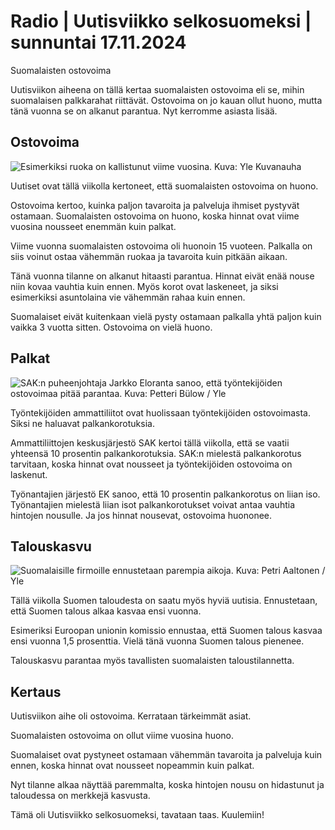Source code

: # Radio \| Uutisviikko selkosuomeksi \| sunnuntai 17.11.2024

Suomalaisten ostovoima

Uutisviikon aiheena on tällä kertaa suomalaisten ostovoima eli se, mihin suomalaisen palkkarahat riittävät. Ostovoima on jo kauan ollut huono, mutta tänä vuonna se on alkanut parantua. Nyt kerromme asiasta lisää.

## Ostovoima

![Esimerkiksi ruoka on kallistunut viime vuosina. Kuva: Yle Kuvanauha](https://images.cdn.yle.fi/image/upload/c_crop,h_1080,w_1919,x_0,y_0/ar_1.7777777777777777,c_fill,g_faces,h_431,w_767/dpr_1.0/q_auto:eco/f_auto/fl_lossy/v1693566204/39-116614164f1c4b6a48b4)

Uutiset ovat tällä viikolla kertoneet, että suomalaisten ostovoima on huono.

Ostovoima kertoo, kuinka paljon tavaroita ja palveluja ihmiset pystyvät ostamaan. Suomalaisten ostovoima on huono, koska hinnat ovat viime vuosina nousseet enemmän kuin palkat.

Viime vuonna suomalaisten ostovoima oli huonoin 15 vuoteen. Palkalla on siis voinut ostaa vähemmän ruokaa ja tavaroita kuin pitkään aikaan.

Tänä vuonna tilanne on alkanut hitaasti parantua. Hinnat eivät enää nouse niin kovaa vauhtia kuin ennen. Myös korot ovat laskeneet, ja siksi esimerkiksi asuntolaina vie vähemmän rahaa kuin ennen.

Suomalaiset eivät kuitenkaan vielä pysty ostamaan palkalla yhtä paljon kuin vaikka 3 vuotta sitten. Ostovoima on vielä huono.

## Palkat

![SAK:n puheenjohtaja Jarkko Eloranta sanoo, että työntekijöiden ostovoimaa pitää parantaa. Kuva: Petteri Bülow / Yle](https://images.cdn.yle.fi/image/upload/c_crop,h_2214,w_3936,x_0,y_186/ar_1.7777777777777777,c_fill,g_faces,h_431,w_767/dpr_1.0/q_auto:eco/f_auto/fl_lossy/v1731485508/39-137886567345d9fb26ef)

Työntekijöiden ammattiliitot ovat huolissaan työntekijöiden ostovoimasta. Siksi ne haluavat palkankorotuksia.

Ammattiliittojen keskusjärjestö SAK kertoi tällä viikolla, että se vaatii yhteensä 10 prosentin palkankorotuksia. SAK:n mielestä palkankorotus tarvitaan, koska hinnat ovat nousseet ja työntekijöiden ostovoima on laskenut.

Työnantajien järjestö EK sanoo, että 10 prosentin palkankorotus on liian iso. Työnantajien mielestä liian isot palkankorotukset voivat antaa vauhtia hintojen nousulle. Ja jos hinnat nousevat, ostovoima huononee.

## Talouskasvu

![Suomalaisille firmoille ennustetaan parempia aikoja. Kuva: Petri Aaltonen / Yle](https://images.cdn.yle.fi/image/upload/c_crop,h_2809,w_4995,x_0,y_630/ar_1.7777777777777777,c_fill,g_faces,h_431,w_767/dpr_1.0/q_auto:eco/f_auto/fl_lossy/v1731505854/39-13792516734a17066841)

Tällä viikolla Suomen taloudesta on saatu myös hyviä uutisia. Ennustetaan, että Suomen talous alkaa kasvaa ensi vuonna.

Esimeriksi Euroopan unionin komissio ennustaa, että Suomen talous kasvaa ensi vuonna 1,5 prosenttia. Vielä tänä vuonna Suomen talous pienenee.

Talouskasvu parantaa myös tavallisten suomalaisten taloustilannetta.

## Kertaus

Uutisviikon aihe oli ostovoima. Kerrataan tärkeimmät asiat.

Suomalaisten ostovoima on ollut viime vuosina huono.

Suomalaiset ovat pystyneet ostamaan vähemmän tavaroita ja palveluja kuin ennen, koska hinnat ovat nousseet nopeammin kuin palkat.

Nyt tilanne alkaa näyttää paremmalta, koska hintojen nousu on hidastunut ja taloudessa on merkkejä kasvusta.

Tämä oli Uutisviikko selkosuomeksi, tavataan taas. Kuulemiin!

EXERCISE PROMPT:
Return every line above in which the string "ostamaan" occurs.

OUTPUT OF THE TASK:
Ostovoima kertoo, kuinka paljon tavaroita ja palveluja ihmiset pystyvät ostamaan. Suomalaisten ostovoima on huono, koska hinnat ovat viime vuosina nousseet enemmän kuin palkat.
Suomalaiset eivät kuitenkaan vielä pysty ostamaan palkalla yhtä paljon kuin vaikka 3 vuotta sitten. Ostovoima on vielä huono.
Suomalaiset ovat pystyneet ostamaan vähemmän tavaroita ja palveluja kuin ennen, koska hinnat ovat nousseet nopeammin kuin palkat.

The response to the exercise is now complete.